Figueiras centenárias, plantas epífitas, cactos e dunas são alguns dos muitos componentes estranhos à paisagem típica do bioma pampa. No Banhado do Maçarico, em Rio Grande, porém, essa variedade de flora e vegetação existe graças à oficialização do local como unidade de conservação (UC), em setembro passado, após um imbróglio legislativo que envolveu três governos. A área é considerada relevante para a preservação de aves, recursos hídricos e vegetação nativa do pampa – uma das mais desmatadas entre os biomas brasileiros.

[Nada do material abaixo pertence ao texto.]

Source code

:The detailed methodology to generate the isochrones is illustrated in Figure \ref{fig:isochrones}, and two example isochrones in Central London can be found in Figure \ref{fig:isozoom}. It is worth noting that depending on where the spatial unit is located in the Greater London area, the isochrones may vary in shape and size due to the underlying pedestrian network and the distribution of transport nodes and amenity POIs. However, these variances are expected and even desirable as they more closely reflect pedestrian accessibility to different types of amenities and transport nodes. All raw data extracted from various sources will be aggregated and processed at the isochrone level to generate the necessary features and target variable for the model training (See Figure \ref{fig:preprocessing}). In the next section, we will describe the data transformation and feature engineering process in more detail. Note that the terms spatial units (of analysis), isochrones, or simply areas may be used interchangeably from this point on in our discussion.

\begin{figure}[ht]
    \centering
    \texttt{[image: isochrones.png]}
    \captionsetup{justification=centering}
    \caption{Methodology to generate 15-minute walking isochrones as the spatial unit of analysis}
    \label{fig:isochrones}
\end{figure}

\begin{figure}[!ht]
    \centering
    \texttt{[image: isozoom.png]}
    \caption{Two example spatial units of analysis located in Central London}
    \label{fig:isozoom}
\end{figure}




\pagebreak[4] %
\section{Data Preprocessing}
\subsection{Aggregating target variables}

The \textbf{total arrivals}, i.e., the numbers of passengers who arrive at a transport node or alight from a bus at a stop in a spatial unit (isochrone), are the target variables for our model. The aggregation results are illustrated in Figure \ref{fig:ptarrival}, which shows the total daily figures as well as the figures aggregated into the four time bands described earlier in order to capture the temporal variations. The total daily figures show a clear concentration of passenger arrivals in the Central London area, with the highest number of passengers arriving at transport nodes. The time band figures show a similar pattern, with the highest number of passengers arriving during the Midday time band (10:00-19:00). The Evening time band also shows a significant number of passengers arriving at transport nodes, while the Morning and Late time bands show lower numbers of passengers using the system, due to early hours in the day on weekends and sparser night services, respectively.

Quem vai ao refúgio de vida silvestre do Banhado do Maçarico pode não saber que está nele. Diferentemente da vizinha Estação Ecológica do Taim, não há placas sinalizando a unidade de conservação, tampouco há acessos públicos para o local. Para entrar no refúgio é preciso da permissão de algum dos 21 proprietários de terras da poligonal da UC.
Um estudo recente, divulgado pela rede MapBiomas, apontou que o pampa gaúcho foi o bioma que mais perdeu vegetação nativa nos últimos 36 anos no Brasil, proporcionalmente ao total da sua área. Atualmente, a vegetação original responde por menos da metade (46,1%) do seu território. O principal motivador da perda é o avanço da agricultura, em especial a soja. A estimativa é de que apenas 3% do pampa esteja inserido em unidades de conservação – a menor proporção entre todos os biomas brasileiros.
Segundo Eduardo Vélez, que é biólogo e consultor ambiental e estuda o pampa, cada região do bioma tem suas características próprias. Enquanto na zona costeira, onde se encontra o Banhado do Maçarico, há campos mais úmidos, lagoas costeiras e a presença de muitas aves migratórias, na região da Campanha, por exemplo, há afloramentos rochosos e campos secos, e na Fronteira Oeste, os campos são mais abertos. O pesquisador defende a importância de criar redes de áreas de conservação que deem conta da preservação de toda essa heterogeneidade.
— O pampa está muito atrasado na criação dessa rede. Por outro lado, a gente começa a enxergar uma rede de proteção na zona costeira, que conta com o Banhado do Maçarico, o Taim, Mato Grande, o Delta do Jacuí. São áreas próximas, que podem se conectar, para que as espécies transitem pela região — explica Vélez.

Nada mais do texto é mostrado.